(Data for this task Opens)
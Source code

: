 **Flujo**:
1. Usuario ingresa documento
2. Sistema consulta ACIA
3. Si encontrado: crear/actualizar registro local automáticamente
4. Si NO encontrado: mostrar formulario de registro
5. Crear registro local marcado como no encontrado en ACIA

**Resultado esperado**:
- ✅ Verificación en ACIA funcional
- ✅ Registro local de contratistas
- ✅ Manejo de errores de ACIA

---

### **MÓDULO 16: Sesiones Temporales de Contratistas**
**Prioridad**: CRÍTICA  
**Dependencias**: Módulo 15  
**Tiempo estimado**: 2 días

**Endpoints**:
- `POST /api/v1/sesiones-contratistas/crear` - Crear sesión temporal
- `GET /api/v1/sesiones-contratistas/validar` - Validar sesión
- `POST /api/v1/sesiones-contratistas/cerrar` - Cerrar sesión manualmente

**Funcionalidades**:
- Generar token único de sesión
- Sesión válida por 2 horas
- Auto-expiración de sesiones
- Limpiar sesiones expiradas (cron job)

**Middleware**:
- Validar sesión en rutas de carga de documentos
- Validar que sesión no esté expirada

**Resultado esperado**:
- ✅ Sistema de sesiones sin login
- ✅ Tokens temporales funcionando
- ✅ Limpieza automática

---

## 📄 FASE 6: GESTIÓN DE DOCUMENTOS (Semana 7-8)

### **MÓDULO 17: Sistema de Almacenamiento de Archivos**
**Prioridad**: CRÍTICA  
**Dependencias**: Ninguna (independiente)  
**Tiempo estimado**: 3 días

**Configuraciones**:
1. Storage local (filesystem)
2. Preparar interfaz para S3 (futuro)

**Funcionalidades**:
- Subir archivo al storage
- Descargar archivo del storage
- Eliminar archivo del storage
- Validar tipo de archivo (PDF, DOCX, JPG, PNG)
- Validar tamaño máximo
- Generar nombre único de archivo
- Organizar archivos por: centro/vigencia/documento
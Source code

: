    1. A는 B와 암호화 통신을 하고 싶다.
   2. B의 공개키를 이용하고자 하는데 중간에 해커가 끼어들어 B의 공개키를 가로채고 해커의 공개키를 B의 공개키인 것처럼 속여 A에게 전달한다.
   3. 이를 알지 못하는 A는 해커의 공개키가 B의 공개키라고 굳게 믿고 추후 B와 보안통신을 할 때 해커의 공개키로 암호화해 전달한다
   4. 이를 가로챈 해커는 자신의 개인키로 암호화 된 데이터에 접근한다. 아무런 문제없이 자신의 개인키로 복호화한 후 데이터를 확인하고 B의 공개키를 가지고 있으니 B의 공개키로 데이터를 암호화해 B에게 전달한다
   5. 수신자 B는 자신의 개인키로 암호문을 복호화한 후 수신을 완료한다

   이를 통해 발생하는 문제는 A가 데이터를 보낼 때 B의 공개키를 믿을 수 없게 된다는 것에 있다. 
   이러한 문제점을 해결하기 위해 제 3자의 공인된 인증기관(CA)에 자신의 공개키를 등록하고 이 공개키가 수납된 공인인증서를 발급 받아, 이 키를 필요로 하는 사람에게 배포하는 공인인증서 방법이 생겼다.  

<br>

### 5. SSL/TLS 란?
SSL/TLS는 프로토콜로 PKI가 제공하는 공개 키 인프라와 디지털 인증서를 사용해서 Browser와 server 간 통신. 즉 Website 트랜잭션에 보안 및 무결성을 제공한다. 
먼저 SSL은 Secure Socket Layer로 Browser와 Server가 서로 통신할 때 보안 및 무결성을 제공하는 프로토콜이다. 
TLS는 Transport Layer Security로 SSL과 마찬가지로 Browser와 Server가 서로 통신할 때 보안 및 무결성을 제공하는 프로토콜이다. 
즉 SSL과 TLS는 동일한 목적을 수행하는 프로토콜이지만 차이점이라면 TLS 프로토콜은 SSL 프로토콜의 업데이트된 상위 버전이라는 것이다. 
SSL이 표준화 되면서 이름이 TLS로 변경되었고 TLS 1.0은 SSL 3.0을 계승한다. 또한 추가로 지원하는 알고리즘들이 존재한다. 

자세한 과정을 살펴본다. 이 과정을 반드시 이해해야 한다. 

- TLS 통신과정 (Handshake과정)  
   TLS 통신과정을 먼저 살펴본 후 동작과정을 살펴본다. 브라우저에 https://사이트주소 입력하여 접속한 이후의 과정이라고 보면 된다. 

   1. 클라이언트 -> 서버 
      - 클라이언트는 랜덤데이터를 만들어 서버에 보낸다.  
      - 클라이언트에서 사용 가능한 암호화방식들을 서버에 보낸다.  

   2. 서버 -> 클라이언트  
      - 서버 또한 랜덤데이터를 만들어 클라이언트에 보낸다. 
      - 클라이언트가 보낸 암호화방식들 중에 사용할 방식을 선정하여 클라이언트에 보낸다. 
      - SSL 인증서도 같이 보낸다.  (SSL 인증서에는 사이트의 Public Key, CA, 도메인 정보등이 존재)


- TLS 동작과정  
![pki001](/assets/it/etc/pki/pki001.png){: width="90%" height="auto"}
(Data for this task Closes)
— Exercise details —
After locating the line with "Crear sesión temporal" in the material above, return it and each line after it exactly, ending at the line with "- Validar sesión en".

— Answer area —
- `POST /api/v1/sesiones-contratistas/crear` - Crear sesión temporal
- `GET /api/v1/sesiones-contratistas/validar` - Validar sesión
- `POST /api/v1/sesiones-contratistas/cerrar` - Cerrar sesión manualmente

**Funcionalidades**:
- Generar token único de sesión
- Sesión válida por 2 horas
- Auto-expiración de sesiones
- Limpiar sesiones expiradas (cron job)

**Middleware**:
- Validar sesión en rutas de carga de documentos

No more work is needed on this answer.